Lopsided shells: This is one of those things that can be caused by a few things. The main culprit for me is oven hotspots. The right side of my oven tends to be hotter so occasionally a few of the shells on the right side of my pan with be slightly lopsided. I’ve also experienced lopsided shells because I let me shells dry for too long before baking. Another reason I run across often is not piping your shells out evenly. You should be holding your piping bag vertically and piping as even as possible.
Big ruffled/ blown out feet: When this happens to me it’s because my oven hasn’t completely preheated. It can also happen if you’re baking at too high of a temperature. This is the main reason that you should absolutely have an oven thermometer in place anytime you’re baking. Ovens fluctuate and can get crazy. Having the oven thermometer will definitely help no matter what you’re baking!
Hollow shells: Ok, here it is. The big one. I’m sure many of you scrolled past all the others just to get to this one 😉 That’s ok. It seems to be the biggest problem when making macarons. First, I’m going to upset a few people and say that maturing your macarons isn’t how everyone gets a full shell. It’s absolutely possible to bake macarons that are consistently full on the inside right out of the oven. It does take experimenting, but it’s 100% possible. Below are a few more of my BEST macaron tips and troubleshooting to help:
- Macaronage: When you’re folding your batter, work with different consistencies until you find what works best for you. In general, I know most people go to the “figure 8” stage (where the batter flows and you can drop it into a figure 8 pattern). For me, that doesn’t work at all. If I let my batter get that loose I always get hollows. I have to keep my batter pretty thick. Try some different consistencies and see which works best for you!

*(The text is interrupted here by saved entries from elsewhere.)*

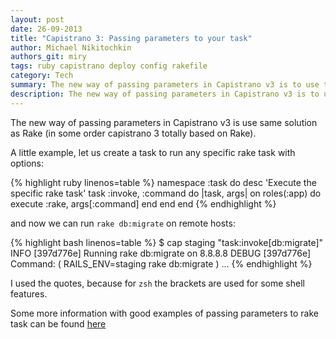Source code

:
 ```yaml
---
layout: post
date: 26-09-2013
title: "Capistrano 3: Passing parameters to your task"
author: Michael Nikitochkin
authors_git: miry
tags: ruby capistrano deploy config rakefile
category: Tech
summary: The new way of passing parameters in Capistrano v3 is to use the same solution as Rake (in some sort Capistrano 3 is totally based on Rake).
description: The new way of passing parameters in Capistrano v3 is to use the same solution as Rake (in some sort  Capistrano 3 is totally based on Rake).
---
```


The new way of passing parameters in Capistrano v3 is use same solution as Rake (in some order capistrano 3 totally based on Rake).

A little example, let us create a task to run any specific rake task with options:

{% highlight ruby linenos=table %}
namespace :task do
  desc 'Execute the specific rake task'
  task :invoke, :command do |task, args|
    on roles(:app) do
      execute :rake, args[:command]
    end
  end
end
{% endhighlight %}

and now we can run `rake db:migrate` on remote hosts:

{% highlight bash linenos=table %}
$ cap staging "task:invoke[db:migrate]"
INFO [397d776e] Running rake db:migrate on 8.8.8.8
DEBUG [397d776e] Command: ( RAILS_ENV=staging rake db:migrate )
...
{% endhighlight %}

I used the quotes, because for `zsh` the brackets are used for some shell features.

Some more information with good examples of passing parameters to rake task can be found [here](http://viget.com/extend/protip-passing-parameters-to-your-rake-tasks)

- Oven temperature: This is huge. The temperature and amount of time you bake your macarons matters so much. I’ve seen recipes that bake at 275F all the way to 350F, and I’ve seen baking times that range from 8 minutes all the way to 28 minutes. It’s very important the you try some different temperatures and times because it will be different for everyone. My sweet spot is 300F for 14 minutes. While my macarons are baking I check my oven thermometer a few times to make sure the temperature is staying as steady as possible. When I bake at a consistent 300F for 14 minutes, I can achieve full shells every time. Here’s a picture I took that shows just how important oven temperature is.
- Meringue stage: This is another thing I kinda go against the grain on, but it’s what works best for me after much experimenting. I only take my meringue to soft peaks (the peak will slightly flop over and won’t hold up or be stiff at all). Because I’ve made my meringue so many times, I know that as soon as my mixing bowl doesn’t feel warm anymore it’s ready. Again, I do make Italian macarons most of the time, so once I’ve poured the sugar syrup in I just place my hand on the side of the bowl every few minutes. Once it’s glossy and the bowl feels room temperature I turn off the mixer and start my macaronage. I used to take the whisk, flip it over, and check every time, but now I know when the bowl feels right, it’s ready. This just takes a lot of practice but you can do it!
To be honest that’s it! Macarons are temperamental and take practice for sure, but they’re worth it! And just for a little insight, the very first time I made macarons they came out perfect. I was so excited! The next 3 batches were utter fails. So my macaron journey started. It’s been over 2 years now and I am consistently baking full shells that I can count on every time. It has taken a lot of time, adjustments, some cussing and tears, but tons of smiles! No matter what, don’t ever give up! Stay creative and most of all, have fun!!